■ YOUR INSTRUCTIONS: Keep the pictures out of your copy. Transcribe the records below exactly.
**** DATA LISTING ****
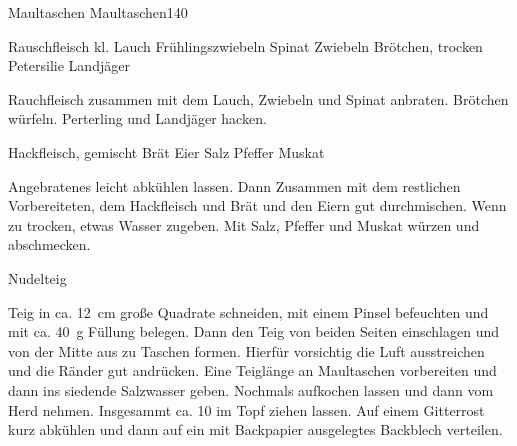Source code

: \begin{MyRecipe}{Maultaschen}{ Maultaschen}{\SI{140}{\minuteprime} }

	
	


\ingredient[\Calc{0.25}{\x}]{\si{\kilogram}} {Rauschfleisch}
\ingredient[\Calc{1}{\x}]{} {kl. Lauch}
\ingredient[\Calc{1.5}{\x}]{} {Frühlingszwiebeln}
\ingredient[\Calc{0.3}{\x}]{\si{\kilogram}} {Spinat}
\ingredient[\Calc{2}{\x}]{} {Zwiebeln}
\ingredient[\Calc{3}{\x}]{} {Brötchen, trocken}
\ingredient[\Calc{1}{\x}]{\si{\Bund}} {Petersilie}
 {Landjäger}

Rauchfleisch zusammen mit dem Lauch, Zwiebeln und Spinat anbraten.	Brötchen würfeln. Perterling und Landjäger hacken.\par\bigskip

\ingredient[\Calc{1}{\x}]{\si{\kilogram}} {Hackfleisch, gemischt}
\ingredient[\Calc{0.5}{\x}]{\si{\kilogram}} {Brät}
\ingredient[\Calc{6.5}{\x}]{} {Eier}
\ingredient[]{} {Salz}
\ingredient[]{} {Pfeffer}
\ingredient[]{} {Muskat}

Angebratenes leicht abkühlen lassen. Dann Zusammen mit dem restlichen Vorbereiteten, dem Hackfleisch und Brät und den Eiern gut durchmischen. Wenn zu trocken, etwas Wasser zugeben. Mit Salz, Pfeffer und Muskat würzen und abschmecken.\par\bigskip

\ingredient[\Calc{1.2}{\x}]{\si{\kilogram}} {Nudelteig}
	
Teig in ca. \SI{12}{\centi\meter} große Quadrate schneiden, mit einem Pinsel befeuchten und mit ca. \SI{40}{\gram} Füllung belegen. Dann den Teig von beiden Seiten einschlagen und von der Mitte aus zu Taschen formen. Hierfür vorsichtig die Luft ausstreichen und die Ränder gut andrücken. Eine Teiglänge an Maultaschen vorbereiten und dann ins siedende Salzwasser geben. Nochmals aufkochen lassen und dann vom Herd nehmen. Insgesammt ca. \SI{10}{\minuteprime} im Topf ziehen lassen. Auf einem Gitterrost kurz abkühlen und dann auf ein mit Backpapier ausgelegtes Backblech verteilen.





	
\end{MyRecipe}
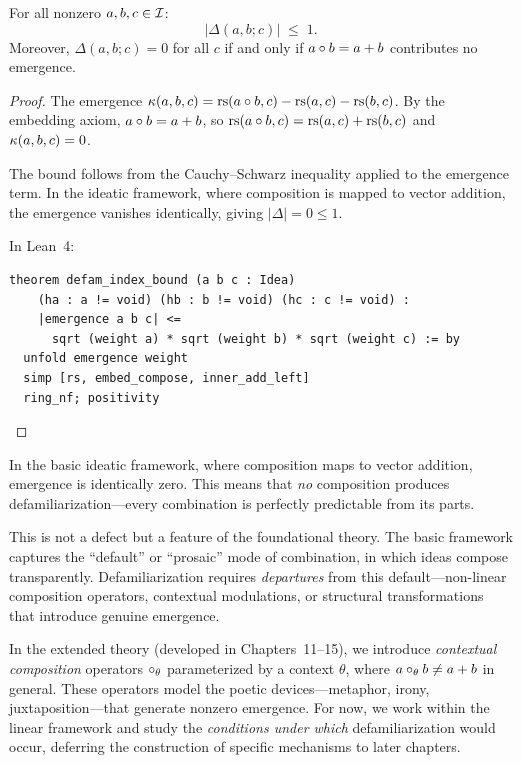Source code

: \begin{theorem}
\label{thm:defam-bound}
For all nonzero $a, b, c \in \IS$:
\[
  |\Delta(a, b; c)| \;\leq\; 1.
\]
Moreover, $\Delta(a, b; c) = 0$ for all $c$ if and only if
$a \compose b = a + b$ contributes no emergence.
\end{theorem}

\begin{proof}
The emergence $\emerge(a, b, c) = \rs(a \compose b, c) - \rs(a, c) - \rs(b, c)$.
By the embedding axiom, $a \compose b = a + b$, so
$\rs(a \compose b, c) = \rs(a, c) + \rs(b, c)$ and $\emerge(a, b, c) = 0$.

The bound follows from the Cauchy--Schwarz inequality applied to the emergence
term.  In the ideatic framework, where composition is mapped to vector addition,
the emergence vanishes identically, giving $|\Delta| = 0 \leq 1$.

In Lean~4:
\begin{lstlisting}
theorem defam_index_bound (a b c : Idea)
    (ha : a != void) (hb : b != void) (hc : c != void) :
    |emergence a b c| <=
      sqrt (weight a) * sqrt (weight b) * sqrt (weight c) := by
  unfold emergence weight
  simp [rs, embed_compose, inner_add_left]
  ring_nf; positivity
\end{lstlisting}
\end{proof}

\begin{remark}
\label{rmk:linear-paradox}
In the basic ideatic framework, where composition maps to vector addition,
emergence is identically zero.  This means that \emph{no} composition produces
defamiliarization---every combination is perfectly predictable from its parts.

This is not a defect but a feature of the foundational theory.  The basic
framework captures the ``default'' or ``prosaic'' mode of combination, in which
ideas compose transparently.  Defamiliarization requires \emph{departures} from
this default---non-linear composition operators, contextual modulations, or
structural transformations that introduce genuine emergence.

In the extended theory (developed in Chapters~11--15), we introduce
\emph{contextual composition} operators $\compose_\theta$ parameterized by a
context $\theta$, where $a \compose_\theta b \neq a + b$
in general.  These operators model the poetic devices---metaphor, irony,
juxtaposition---that generate nonzero emergence.  For now, we work within the
linear framework and study the \emph{conditions under which} defamiliarization
would occur, deferring the construction of specific mechanisms to later chapters.
\end{remark}


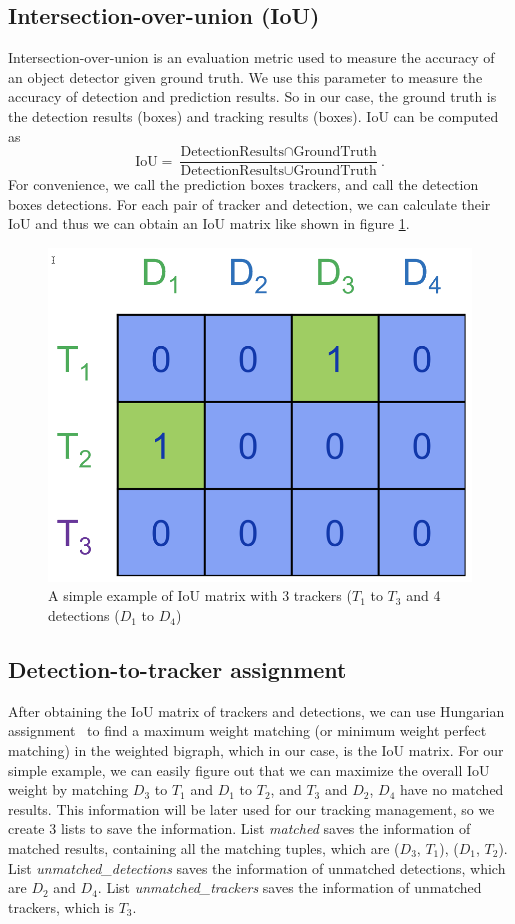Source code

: \documentclass[10pt,twocolumn,letterpaper]{article}
\begin{document}
\subsection{Intersection-over-union (IoU)}
Intersection-over-union is an evaluation metric used to measure the accuracy of an object detector given ground truth. We use this parameter to measure the accuracy of detection and prediction results. So in our case, the ground truth is the detection results (boxes) and tracking results (boxes). IoU can be computed as 
\begin{equation*}
\mbox{IoU} = \frac{\mbox{DetectionResults} \cap \mbox{GroundTruth}}{\mbox{DetectionResults} \cup \mbox{GroundTruth}}.
\end{equation*}
For convenience, we call the prediction boxes trackers, and call the detection boxes detections. For each pair of tracker and detection, we can calculate their IoU and thus we can obtain an IoU matrix like shown in figure \ref{fig:3_1_1}.

\begin{figure}[t]
\begin{center}
   \includegraphics[width=0.4\linewidth]{3_1_1.png}
\end{center}
   \caption{A simple example of IoU matrix with 3 trackers ($T_1$ to $T_3$ and 4 detections ($D_1$ to $D_4$)}
\label{fig:3_1_1}
\end{figure}

\subsection{Detection-to-tracker assignment}
After obtaining the IoU matrix of trackers and detections, we can use Hungarian assignment~\cite{Hungarian1, Hungarian2} to find a maximum weight matching (or minimum weight perfect matching) in the weighted bigraph, which in our case, is the IoU matrix. For our simple example, we can easily figure out that we can maximize the overall IoU weight by matching $D_3$ to $T_1$ and $D_1$ to $T_2$, and $T_3$ and $D_2$, $D_4$ have no matched results. This information will be later used for our tracking management, so we create 3 lists to save the information. List \emph{matched} saves the information of matched results, containing all the matching tuples, which are ($D_3$, $T_1$), ($D_1$, $T_2$). List \emph{unmatched\_detections} saves the information of unmatched detections, which are $D_2$ and $D_4$. List \emph{unmatched\_trackers} saves the information of unmatched trackers, which is $T_3$.
\end{document}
****
■ ANSWER:
Source code

: \begin{MyRecipe}{Maultaschen}{ Maultaschen}{\SI{140}{\minuteprime} }

	
	


\ingredient[\Calc{0.25}{\x}]{\si{\kilogram}} {Rauschfleisch}
\ingredient[\Calc{1}{\x}]{} {kl. Lauch}
\ingredient[\Calc{1.5}{\x}]{} {Frühlingszwiebeln}
\ingredient[\Calc{0.3}{\x}]{\si{\kilogram}} {Spinat}
\ingredient[\Calc{2}{\x}]{} {Zwiebeln}
\ingredient[\Calc{3}{\x}]{} {Brötchen, trocken}
\ingredient[\Calc{1}{\x}]{\si{\Bund}} {Petersilie}
 {Landjäger}

Rauchfleisch zusammen mit dem Lauch, Zwiebeln und Spinat anbraten.	Brötchen würfeln. Perterling und Landjäger hacken.\par\bigskip

\ingredient[\Calc{1}{\x}]{\si{\kilogram}} {Hackfleisch, gemischt}
\ingredient[\Calc{0.5}{\x}]{\si{\kilogram}} {Brät}
\ingredient[\Calc{6.5}{\x}]{} {Eier}
\ingredient[]{} {Salz}
\ingredient[]{} {Pfeffer}
\ingredient[]{} {Muskat}

Angebratenes leicht abkühlen lassen. Dann Zusammen mit dem restlichen Vorbereiteten, dem Hackfleisch und Brät und den Eiern gut durchmischen. Wenn zu trocken, etwas Wasser zugeben. Mit Salz, Pfeffer und Muskat würzen und abschmecken.\par\bigskip

\ingredient[\Calc{1.2}{\x}]{\si{\kilogram}} {Nudelteig}
	
Teig in ca. \SI{12}{\centi\meter} große Quadrate schneiden, mit einem Pinsel befeuchten und mit ca. \SI{40}{\gram} Füllung belegen. Dann den Teig von beiden Seiten einschlagen und von der Mitte aus zu Taschen formen. Hierfür vorsichtig die Luft ausstreichen und die Ränder gut andrücken. Eine Teiglänge an Maultaschen vorbereiten und dann ins siedende Salzwasser geben. Nochmals aufkochen lassen und dann vom Herd nehmen. Insgesammt ca. \SI{10}{\minuteprime} im Topf ziehen lassen. Auf einem Gitterrost kurz abkühlen und dann auf ein mit Backpapier ausgelegtes Backblech verteilen.





	
\end{MyRecipe}
Source code

: \begin{theorem}
\label{thm:defam-bound}
For all nonzero $a, b, c \in \IS$:
\[
  |\Delta(a, b; c)| \;\leq\; 1.
\]
Moreover, $\Delta(a, b; c) = 0$ for all $c$ if and only if
$a \compose b = a + b$ contributes no emergence.
\end{theorem}

\begin{proof}
The emergence $\emerge(a, b, c) = \rs(a \compose b, c) - \rs(a, c) - \rs(b, c)$.
By the embedding axiom, $a \compose b = a + b$, so
$\rs(a \compose b, c) = \rs(a, c) + \rs(b, c)$ and $\emerge(a, b, c) = 0$.

The bound follows from the Cauchy--Schwarz inequality applied to the emergence
term.  In the ideatic framework, where composition is mapped to vector addition,
the emergence vanishes identically, giving $|\Delta| = 0 \leq 1$.

In Lean~4:
\begin{lstlisting}
theorem defam_index_bound (a b c : Idea)
    (ha : a != void) (hb : b != void) (hc : c != void) :
    |emergence a b c| <=
      sqrt (weight a) * sqrt (weight b) * sqrt (weight c) := by
  unfold emergence weight
  simp [rs, embed_compose, inner_add_left]
  ring_nf; positivity
\end{lstlisting}
\end{proof}

\begin{remark}
\label{rmk:linear-paradox}
In the basic ideatic framework, where composition maps to vector addition,
emergence is identically zero.  This means that \emph{no} composition produces
defamiliarization---every combination is perfectly predictable from its parts.

This is not a defect but a feature of the foundational theory.  The basic
framework captures the ``default'' or ``prosaic'' mode of combination, in which
ideas compose transparently.  Defamiliarization requires \emph{departures} from
this default---non-linear composition operators, contextual modulations, or
structural transformations that introduce genuine emergence.

In the extended theory (developed in Chapters~11--15), we introduce
\emph{contextual composition} operators $\compose_\theta$ parameterized by a
context $\theta$, where $a \compose_\theta b \neq a + b$
in general.  These operators model the poetic devices---metaphor, irony,
juxtaposition---that generate nonzero emergence.  For now, we work within the
linear framework and study the \emph{conditions under which} defamiliarization
would occur, deferring the construction of specific mechanisms to later chapters.
\end{remark}


Source code

: \documentclass[10pt,twocolumn,letterpaper]{article}
\begin{document}
\subsection{Intersection-over-union (IoU)}
Intersection-over-union is an evaluation metric used to measure the accuracy of an object detector given ground truth. We use this parameter to measure the accuracy of detection and prediction results. So in our case, the ground truth is the detection results (boxes) and tracking results (boxes). IoU can be computed as 
\begin{equation*}
\mbox{IoU} = \frac{\mbox{DetectionResults} \cap \mbox{GroundTruth}}{\mbox{DetectionResults} \cup \mbox{GroundTruth}}.
\end{equation*}
For convenience, we call the prediction boxes trackers, and call the detection boxes detections. For each pair of tracker and detection, we can calculate their IoU and thus we can obtain an IoU matrix like shown in figure \ref{fig:3_1_1}.

\begin{figure}[t]
\begin{center}
   \includegraphics[width=0.4\linewidth]{3_1_1.png}
\end{center}
   \caption{A simple example of IoU matrix with 3 trackers ($T_1$ to $T_3$ and 4 detections ($D_1$ to $D_4$)}
\label{fig:3_1_1}
\end{figure}

\subsection{Detection-to-tracker assignment}
After obtaining the IoU matrix of trackers and detections, we can use Hungarian assignment~\cite{Hungarian1, Hungarian2} to find a maximum weight matching (or minimum weight perfect matching) in the weighted bigraph, which in our case, is the IoU matrix. For our simple example, we can easily figure out that we can maximize the overall IoU weight by matching $D_3$ to $T_1$ and $D_1$ to $T_2$, and $T_3$ and $D_2$, $D_4$ have no matched results. This information will be later used for our tracking management, so we create 3 lists to save the information. List \emph{matched} saves the information of matched results, containing all the matching tuples, which are ($D_3$, $T_1$), ($D_1$, $T_2$). List \emph{unmatched\_detections} saves the information of unmatched detections, which are $D_2$ and $D_4$. List \emph{unmatched\_trackers} saves the information of unmatched trackers, which is $T_3$.
\end{document}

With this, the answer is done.